Gli psicologi viaggiano sempre in tre con un autista, perché le strade sono impervie in questi angoli remoti della Palestina settentrionale, dove l’esercito e i coloni li costringono a fare complicate deviazioni. “Diamo risposte alle emergenze”, spiega Dawoud, “ma siccome le demolizioni dei campi beduini sono sistematiche, la difficoltà è adattare le nostre risposte al ripetersi delle situazioni. La salute mentale è spesso l’ultima preoccupazione dei beduini di fronte all’esercito e ai coloni, ma hanno bisogno di parlare, di condividere, di sentirsi meno isolati”. Jennifer Higgins, responsabile advocacy per MdM, è un’irlandese dal carattere forte, che si è formata sulla storia coloniale del suo paese. Ci spiega che: “la violenza fa parte della ‘routine quotidiana’ di molti palestinesi. L’occupazione ha creato un’impasse mentale. Non siamo qui per avallarlo, ma per valutare i bisogni e il disagio della popolazione”.

L’accampamento beduino di Ibzeq

La coppia che incontriamo ha 9 figli. Hala prende da parte Aida, la moglie; Dawoud suo marito, Adel. Per questi colloqui sono previste diverse sedute d’ascolto che rispondono tanto ai protocolli prestabiliti quanto all’istinto. Osservo il paesaggio circostante, e cerco invano di capire perché l’esercito israeliano abbia bisogno di addestrarsi nella bella vallata sottostante e di sfollare i beduini. “Qui la vita è difficile. Ci ha segnato molto il fatto di perdere tutto, di vedere i soldati, le jeep, i bulldozer, è stata molto dura. I nostri figli stanno crescendo in questo contesto e non sanno cosa sia una vita normale”, sospira Adel. Durante questi colloqui, Dawoud cerca di tirar fuori i loro traumi, la loro rabbia, ma anche la loro paura. “Per gli uomini di questa zona è difficile esprimere le proprie emozioni”, dice Dawoud, “anche se è una cosa normale. Diciamo ai ragazzi e agli uomini di non piangere, anche se è normale”.

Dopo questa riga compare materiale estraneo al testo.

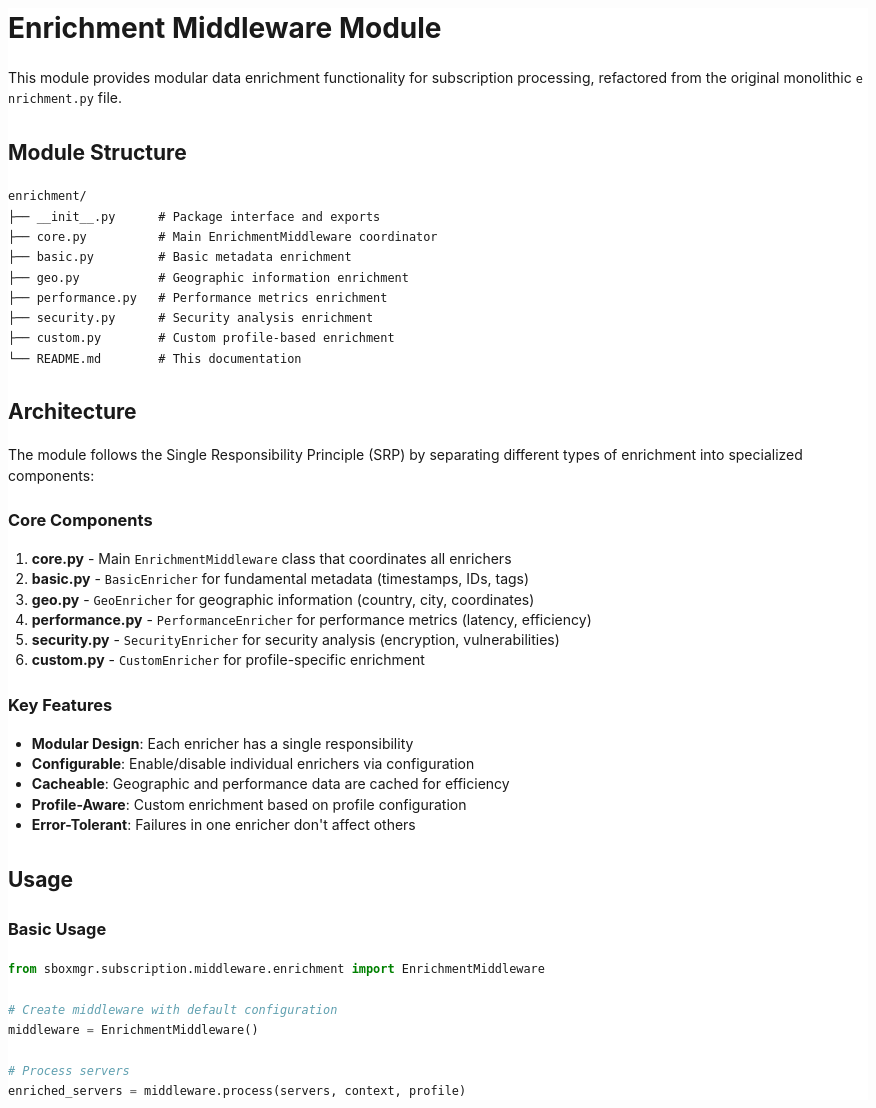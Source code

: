 # Enrichment Middleware Module

This module provides modular data enrichment functionality for subscription processing, refactored from the original monolithic `enrichment.py` file.

## Module Structure

```
enrichment/
├── __init__.py      # Package interface and exports
├── core.py          # Main EnrichmentMiddleware coordinator
├── basic.py         # Basic metadata enrichment
├── geo.py           # Geographic information enrichment
├── performance.py   # Performance metrics enrichment  
├── security.py      # Security analysis enrichment
├── custom.py        # Custom profile-based enrichment
└── README.md        # This documentation
```

## Architecture

The module follows the Single Responsibility Principle (SRP) by separating different types of enrichment into specialized components:

### Core Components

1. **core.py** - Main `EnrichmentMiddleware` class that coordinates all enrichers
2. **basic.py** - `BasicEnricher` for fundamental metadata (timestamps, IDs, tags)
3. **geo.py** - `GeoEnricher` for geographic information (country, city, coordinates)
4. **performance.py** - `PerformanceEnricher` for performance metrics (latency, efficiency)
5. **security.py** - `SecurityEnricher` for security analysis (encryption, vulnerabilities)
6. **custom.py** - `CustomEnricher` for profile-specific enrichment

### Key Features

- **Modular Design**: Each enricher has a single responsibility
- **Configurable**: Enable/disable individual enrichers via configuration
- **Cacheable**: Geographic and performance data are cached for efficiency
- **Profile-Aware**: Custom enrichment based on profile configuration
- **Error-Tolerant**: Failures in one enricher don't affect others

## Usage

### Basic Usage

```python
from sboxmgr.subscription.middleware.enrichment import EnrichmentMiddleware

# Create middleware with default configuration
middleware = EnrichmentMiddleware()

# Process servers
enriched_servers = middleware.process(servers, context, profile)
```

“Per me è molto importante esprimere le mie emozioni”, dice Aida. “Sono molto felice di vedere Hala, non viene solo a fare qualche foto, torna e mi sostiene per tutto il tempo”.

“Quando parlo con lei, mi sento responsabile, devo prendermi cura di lei, capire i suoi bisogni”, aggiunge Hala. “È come un’amicizia, ma non è soltanto questo. È un rapporto di fiducia che ha una dimensione psicologica, dal momento che siamo un’organizzazione di medici. Ma abbiamo il vantaggio della costanza, di prenderci il tempo di venire fin qui. Da gennaio siamo venuti ogni due o tre settimane”.

Angoscia, senso di sconfitta, perdita del sonno, pensieri negativi, emicrania. Nel corso dei mesi e attraverso questi colloqui con uomini e donne palestinesi vittime della violenza dei coloni, i team di psicologi stanno affinando le loro diagnosi e le loro metodologie. Questo non porterà di certo la pace in Palestina, ma almeno darà voce alla violenza quotidiana che l’ignoranza ha reso indicibile. Prima di fare questo lavoro, mi dice Dawoud Abu Qutheleh,: “avevo sentito parlare della violenza dei coloni, ma non ne conoscevo l’entità”. Se le sue esperienze maturate sul campo possono aiutare a far conoscere questa violenza ignorata al di fuori dalla Palestina, questo sarà già un bel sollievo per i palestinesi.